Si sentiva parlare sottovoce di smilitarizzazione, di voglia di democrazia e i sussurri, ben presto, divennero grida. Ricordo la prima reazione all’arrivo di nuovi giubbotti antiproiettile dal peso insopportabile e la denuncia di guardie e di alcuni funzionari al grido: «Ci mandano allo sbaraglio».
Era il 1977, un anno dopo le proteste di Padova sfociate nell’arresto del capitano Antonio Margherito.
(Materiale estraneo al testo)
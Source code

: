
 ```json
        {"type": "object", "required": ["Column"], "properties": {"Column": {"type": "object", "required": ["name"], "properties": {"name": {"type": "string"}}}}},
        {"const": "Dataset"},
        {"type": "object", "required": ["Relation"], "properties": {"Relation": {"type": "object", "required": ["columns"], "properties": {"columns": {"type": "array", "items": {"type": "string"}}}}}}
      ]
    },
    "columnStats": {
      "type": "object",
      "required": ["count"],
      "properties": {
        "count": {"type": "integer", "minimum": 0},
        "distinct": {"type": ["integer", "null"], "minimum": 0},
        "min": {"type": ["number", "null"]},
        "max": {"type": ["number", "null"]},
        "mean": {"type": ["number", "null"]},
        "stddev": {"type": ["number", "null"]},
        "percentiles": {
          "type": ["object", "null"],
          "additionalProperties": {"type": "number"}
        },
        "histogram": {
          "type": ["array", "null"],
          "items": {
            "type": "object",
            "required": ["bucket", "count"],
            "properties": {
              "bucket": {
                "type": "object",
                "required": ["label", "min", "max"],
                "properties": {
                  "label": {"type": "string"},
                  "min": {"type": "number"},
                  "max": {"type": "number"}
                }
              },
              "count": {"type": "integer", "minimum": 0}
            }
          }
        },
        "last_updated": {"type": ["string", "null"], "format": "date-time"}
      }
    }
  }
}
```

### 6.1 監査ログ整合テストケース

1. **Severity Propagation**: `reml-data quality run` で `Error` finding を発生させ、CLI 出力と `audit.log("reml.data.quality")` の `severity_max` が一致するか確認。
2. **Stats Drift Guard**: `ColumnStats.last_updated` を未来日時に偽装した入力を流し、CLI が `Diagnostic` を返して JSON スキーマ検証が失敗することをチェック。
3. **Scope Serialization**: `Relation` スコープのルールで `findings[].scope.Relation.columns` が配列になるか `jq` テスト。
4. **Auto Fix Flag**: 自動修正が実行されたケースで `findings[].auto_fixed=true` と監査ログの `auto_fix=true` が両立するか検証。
Ricordo che scrissi una pagina intera su “La Gazzetta del Lunedì” settimanale genovese del quotidiano del pomeriggio “Corriere Mercantile”. Gli articoli di denuncia fecero “botto” e l’allora questore decise di bloccare il mio accesso alla sala stampa.
Il divieto durò pochi giorni poi, almeno all’apparenza, tutto tornò normale anche se visibilmente “sopportato” perché non tra quelli che si accontentavano di qualche stralcio di “mattinale” o di comunicati stampa in puro stile burocratese. Tra quelli che, pur nell’anonimato, avevano denunciato la poca sicurezza anche di Antonio Esposito, l’eroe senza pistola, che il 28 giugno del 1978 venne trucidato dalle Brigate Rosse sull’autobus che dalla questura stava portandolo a Nervi, dove era stato trasferito nonostante avesse alle spalle una lunga esperienza antiterroristica.
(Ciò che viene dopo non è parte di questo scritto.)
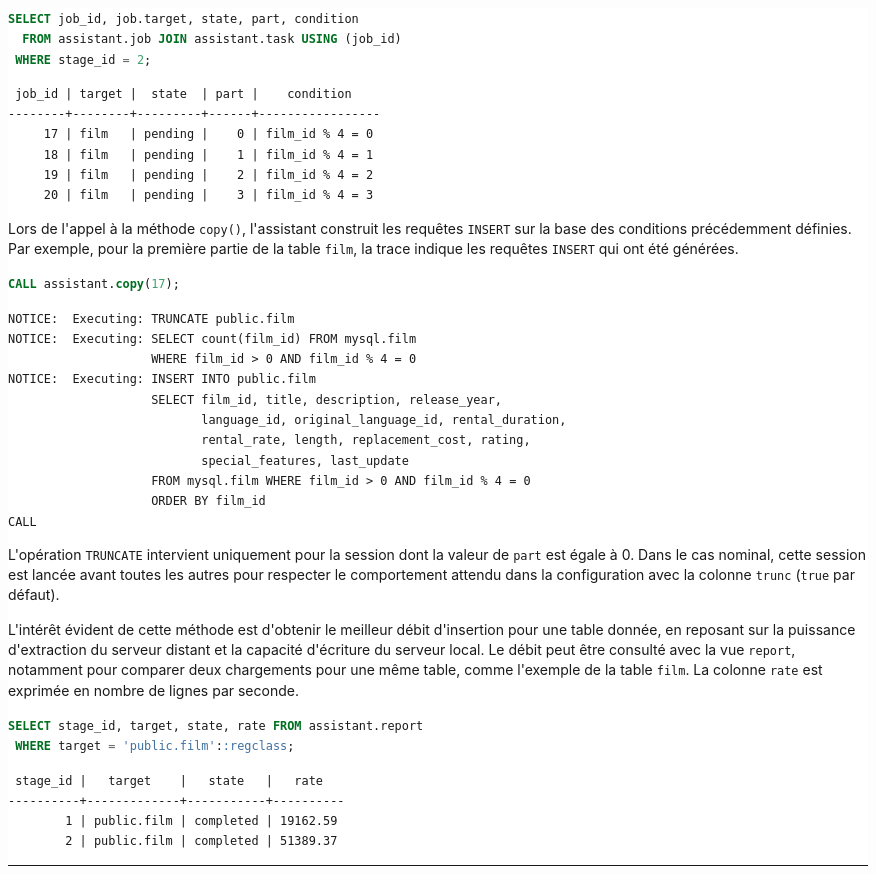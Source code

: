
 ```sql
SELECT job_id, job.target, state, part, condition
  FROM assistant.job JOIN assistant.task USING (job_id)
 WHERE stage_id = 2;
```
```text
 job_id | target |  state  | part |    condition
--------+--------+---------+------+-----------------
     17 | film   | pending |    0 | film_id % 4 = 0
     18 | film   | pending |    1 | film_id % 4 = 1
     19 | film   | pending |    2 | film_id % 4 = 2
     20 | film   | pending |    3 | film_id % 4 = 3     
```

Lors de l'appel à la méthode `copy()`, l'assistant construit les requêtes
`INSERT` sur la base des conditions précédemment définies. Par exemple, pour la
première partie de la table `film`, la trace indique les requêtes `INSERT` qui
ont été générées.

```sql
CALL assistant.copy(17);
```
```text
NOTICE:  Executing: TRUNCATE public.film
NOTICE:  Executing: SELECT count(film_id) FROM mysql.film 
                    WHERE film_id > 0 AND film_id % 4 = 0
NOTICE:  Executing: INSERT INTO public.film 
                    SELECT film_id, title, description, release_year, 
                           language_id, original_language_id, rental_duration, 
                           rental_rate, length, replacement_cost, rating,
                           special_features, last_update 
                    FROM mysql.film WHERE film_id > 0 AND film_id % 4 = 0 
                    ORDER BY film_id
CALL
```

L'opération `TRUNCATE` intervient uniquement pour la session dont la valeur de
`part` est égale à 0. Dans le cas nominal, cette session est lancée avant toutes
les autres pour respecter le comportement attendu dans la configuration avec la
colonne `trunc` (`true` par défaut).

L'intérêt évident de cette méthode est d'obtenir le meilleur débit d'insertion
pour une table donnée, en reposant sur la puissance d'extraction du serveur
distant et la capacité d'écriture du serveur local. Le débit peut être consulté
avec la vue `report`, notamment pour comparer deux chargements pour une même
table, comme l'exemple de la table `film`. La colonne `rate` est exprimée en
nombre de lignes par seconde.

```sql
SELECT stage_id, target, state, rate FROM assistant.report
 WHERE target = 'public.film'::regclass;
```
```text
 stage_id |   target    |   state   |   rate
----------+-------------+-----------+----------
        1 | public.film | completed | 19162.59
        2 | public.film | completed | 51389.37
```

---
Momenti difficili e tragici. Ma già dall’arresto di Margherito i poliziotti liguri avevano manifestato volontà precisa di “insurrezione democratica”. E fu così che, tra i primi, misi a fuoco come il nascente sindacato aveva forte costrutto anche e soprattutto sulla Riviera Ligure di Ponente. La certezza arrivò con l’autodenuncia del comandante della Polizia Postale di Imperia: il maresciallo Armando Fontana.
Il sottufficiale, ex celerino, si definiva pentito delle manganellate sferrate agli operai e agli studenti in sciopero, abbracciando la linea Margherito. Un fulmine a ciel sereno che vedeva così anche la provincia diventare protagonista della lotta per l’abbandono delle stellette da parte dei lavoratori della Polizia.
Da Genova a Imperia. Ricordo che alla reazione di provvedimenti disciplinari del questore e del Ministero, il maresciallo Fontana fu colpito da infarto e, proprio all’ultimo piano dell’ospedale di Imperia dove era ricoverato, riuscii a incontrarlo per un’intervista. Era la prima volta. Lui ormai era fuori pericolo, ma nonostante le raccomandazioni dei medici di non affaticarsi accettò di parlare della volontà di far nascere un sindacato dei poliziotti e di quel gruppo di “carbonari”, già al lavoro per rendere la Polizia un organo democratico al servizio dei cittadini.
Per me sono ricordi che nel quarantennale della riforma hanno un forte significato. Nel frattempo il Paese era sempre più allo sbando, dilaniato dai continui attentati e stragi che sfociarono, un anno dopo, il 16 marzo 1978, nella carneficina di via Fani e nel rapimento di Aldo Moro. Nell’occhio del ciclone finirono le scorte diventate facile bersaglio dei terroristi. E dai “carbonari” si alzò forte la voce del dissenso.